> _TASK REQUIREMENTS_: Give back exactly the lines of the data below, starting with the line that has "mvn eclipse:eclipse" and going on through the line that has "-Dhvmec.zip=<pathToHVMEC.zip>".

> _DATA PROVIDED_:
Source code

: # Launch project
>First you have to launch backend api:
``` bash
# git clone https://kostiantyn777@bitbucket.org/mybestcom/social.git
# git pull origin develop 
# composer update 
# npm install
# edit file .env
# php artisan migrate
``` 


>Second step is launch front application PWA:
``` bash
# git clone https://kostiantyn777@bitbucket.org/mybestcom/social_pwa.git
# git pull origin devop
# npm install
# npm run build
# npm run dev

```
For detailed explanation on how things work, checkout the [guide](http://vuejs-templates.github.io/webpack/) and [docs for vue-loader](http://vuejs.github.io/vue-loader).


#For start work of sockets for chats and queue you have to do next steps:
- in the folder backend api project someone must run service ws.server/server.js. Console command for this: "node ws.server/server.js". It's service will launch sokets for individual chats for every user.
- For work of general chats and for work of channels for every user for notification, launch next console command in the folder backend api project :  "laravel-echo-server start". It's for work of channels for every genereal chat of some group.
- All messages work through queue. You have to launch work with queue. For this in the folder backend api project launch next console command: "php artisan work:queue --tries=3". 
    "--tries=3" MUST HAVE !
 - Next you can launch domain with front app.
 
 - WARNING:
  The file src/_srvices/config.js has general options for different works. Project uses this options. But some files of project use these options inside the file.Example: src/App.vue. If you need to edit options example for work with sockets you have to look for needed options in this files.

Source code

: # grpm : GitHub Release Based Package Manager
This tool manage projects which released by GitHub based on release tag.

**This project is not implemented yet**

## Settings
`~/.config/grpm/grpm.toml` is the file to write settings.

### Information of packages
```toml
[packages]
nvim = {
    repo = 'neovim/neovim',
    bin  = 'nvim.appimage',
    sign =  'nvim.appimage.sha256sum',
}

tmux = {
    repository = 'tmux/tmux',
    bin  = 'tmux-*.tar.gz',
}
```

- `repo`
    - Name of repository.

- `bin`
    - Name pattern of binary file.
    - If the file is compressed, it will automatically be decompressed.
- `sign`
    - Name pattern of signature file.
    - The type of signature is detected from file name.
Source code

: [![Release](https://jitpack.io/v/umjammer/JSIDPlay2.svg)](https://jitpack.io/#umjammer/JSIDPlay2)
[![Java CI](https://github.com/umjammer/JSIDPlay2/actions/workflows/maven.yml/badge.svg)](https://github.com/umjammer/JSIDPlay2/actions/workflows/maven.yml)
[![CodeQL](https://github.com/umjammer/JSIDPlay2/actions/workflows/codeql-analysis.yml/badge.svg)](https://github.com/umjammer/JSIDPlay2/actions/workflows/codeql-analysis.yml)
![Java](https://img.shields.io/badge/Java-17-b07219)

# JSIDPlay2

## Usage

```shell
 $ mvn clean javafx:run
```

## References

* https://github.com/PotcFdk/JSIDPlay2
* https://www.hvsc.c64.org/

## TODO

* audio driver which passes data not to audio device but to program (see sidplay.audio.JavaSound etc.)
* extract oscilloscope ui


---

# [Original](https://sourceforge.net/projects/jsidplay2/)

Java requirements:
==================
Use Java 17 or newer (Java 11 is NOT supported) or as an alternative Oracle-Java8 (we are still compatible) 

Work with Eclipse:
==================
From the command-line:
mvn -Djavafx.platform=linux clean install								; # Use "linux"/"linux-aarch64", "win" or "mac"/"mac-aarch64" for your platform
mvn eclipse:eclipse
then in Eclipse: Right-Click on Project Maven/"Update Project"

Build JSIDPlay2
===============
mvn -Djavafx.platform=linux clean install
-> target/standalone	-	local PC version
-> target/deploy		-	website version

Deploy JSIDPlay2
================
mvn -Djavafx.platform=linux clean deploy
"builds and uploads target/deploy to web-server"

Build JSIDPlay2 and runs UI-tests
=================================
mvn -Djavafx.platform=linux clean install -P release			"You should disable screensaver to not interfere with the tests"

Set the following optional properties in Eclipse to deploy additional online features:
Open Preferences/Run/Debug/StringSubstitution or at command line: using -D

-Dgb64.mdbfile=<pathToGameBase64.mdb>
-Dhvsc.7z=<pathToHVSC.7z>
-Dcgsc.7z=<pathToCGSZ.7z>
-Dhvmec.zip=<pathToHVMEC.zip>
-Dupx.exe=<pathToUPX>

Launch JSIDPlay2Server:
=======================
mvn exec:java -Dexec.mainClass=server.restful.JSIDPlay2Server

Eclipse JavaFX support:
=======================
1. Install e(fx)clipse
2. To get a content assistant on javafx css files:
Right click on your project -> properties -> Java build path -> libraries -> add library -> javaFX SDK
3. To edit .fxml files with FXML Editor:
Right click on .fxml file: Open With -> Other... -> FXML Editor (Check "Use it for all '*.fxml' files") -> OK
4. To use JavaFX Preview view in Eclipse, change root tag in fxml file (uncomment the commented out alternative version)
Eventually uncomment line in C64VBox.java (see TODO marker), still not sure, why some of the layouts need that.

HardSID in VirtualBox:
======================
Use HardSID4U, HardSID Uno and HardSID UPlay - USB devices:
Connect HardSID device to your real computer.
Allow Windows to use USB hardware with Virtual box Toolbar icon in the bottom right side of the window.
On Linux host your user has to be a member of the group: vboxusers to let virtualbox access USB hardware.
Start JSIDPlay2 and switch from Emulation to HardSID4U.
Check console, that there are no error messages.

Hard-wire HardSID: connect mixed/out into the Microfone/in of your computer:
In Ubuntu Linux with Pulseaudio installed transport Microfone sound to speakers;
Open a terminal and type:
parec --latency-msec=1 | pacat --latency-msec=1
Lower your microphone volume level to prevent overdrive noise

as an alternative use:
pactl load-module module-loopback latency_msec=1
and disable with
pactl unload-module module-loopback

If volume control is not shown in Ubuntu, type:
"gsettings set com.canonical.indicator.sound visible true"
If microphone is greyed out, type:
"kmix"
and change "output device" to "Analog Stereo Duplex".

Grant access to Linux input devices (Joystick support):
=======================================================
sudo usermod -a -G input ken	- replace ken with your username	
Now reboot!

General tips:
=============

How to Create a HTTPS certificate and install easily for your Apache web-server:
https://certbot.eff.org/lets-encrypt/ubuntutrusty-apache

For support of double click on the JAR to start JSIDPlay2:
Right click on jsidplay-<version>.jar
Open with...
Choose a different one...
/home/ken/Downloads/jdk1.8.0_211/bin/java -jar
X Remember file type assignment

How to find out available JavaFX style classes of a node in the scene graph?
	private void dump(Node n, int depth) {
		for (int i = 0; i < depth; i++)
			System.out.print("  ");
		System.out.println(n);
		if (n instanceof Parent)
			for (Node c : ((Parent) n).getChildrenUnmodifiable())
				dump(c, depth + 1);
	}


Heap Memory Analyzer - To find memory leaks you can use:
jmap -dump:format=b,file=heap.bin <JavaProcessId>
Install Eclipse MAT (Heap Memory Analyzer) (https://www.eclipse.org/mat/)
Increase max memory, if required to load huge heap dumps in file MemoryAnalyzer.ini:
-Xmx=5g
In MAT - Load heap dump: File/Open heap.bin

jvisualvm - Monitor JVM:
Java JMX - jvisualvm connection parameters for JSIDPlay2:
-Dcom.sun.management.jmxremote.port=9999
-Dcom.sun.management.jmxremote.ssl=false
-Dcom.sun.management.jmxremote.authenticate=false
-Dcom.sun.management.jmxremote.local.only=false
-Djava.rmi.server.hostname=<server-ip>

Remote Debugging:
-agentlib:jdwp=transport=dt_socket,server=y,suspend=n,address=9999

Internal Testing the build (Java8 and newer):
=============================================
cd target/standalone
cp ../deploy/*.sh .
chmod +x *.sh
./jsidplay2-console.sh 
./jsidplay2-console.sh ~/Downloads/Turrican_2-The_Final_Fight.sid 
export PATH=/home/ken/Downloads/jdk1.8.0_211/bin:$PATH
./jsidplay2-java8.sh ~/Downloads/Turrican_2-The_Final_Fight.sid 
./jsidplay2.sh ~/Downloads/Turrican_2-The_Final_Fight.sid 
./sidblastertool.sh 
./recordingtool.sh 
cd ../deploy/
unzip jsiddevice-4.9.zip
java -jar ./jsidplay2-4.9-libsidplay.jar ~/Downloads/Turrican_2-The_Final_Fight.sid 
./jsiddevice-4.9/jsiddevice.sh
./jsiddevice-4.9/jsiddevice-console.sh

> _FINISHED TASK_:
mvn eclipse:eclipse
then in Eclipse: Right-Click on Project Maven/"Update Project"

Build JSIDPlay2
===============
mvn -Djavafx.platform=linux clean install
-> target/standalone	-	local PC version
-> target/deploy		-	website version

Deploy JSIDPlay2
================
mvn -Djavafx.platform=linux clean deploy
"builds and uploads target/deploy to web-server"

Build JSIDPlay2 and runs UI-tests
=================================
mvn -Djavafx.platform=linux clean install -P release			"You should disable screensaver to not interfere with the tests"

Set the following optional properties in Eclipse to deploy additional online features:
Open Preferences/Run/Debug/StringSubstitution or at command line: using -D

-Dgb64.mdbfile=<pathToGameBase64.mdb>
-Dhvsc.7z=<pathToHVSC.7z>
-Dcgsc.7z=<pathToCGSZ.7z>
-Dhvmec.zip=<pathToHVMEC.zip>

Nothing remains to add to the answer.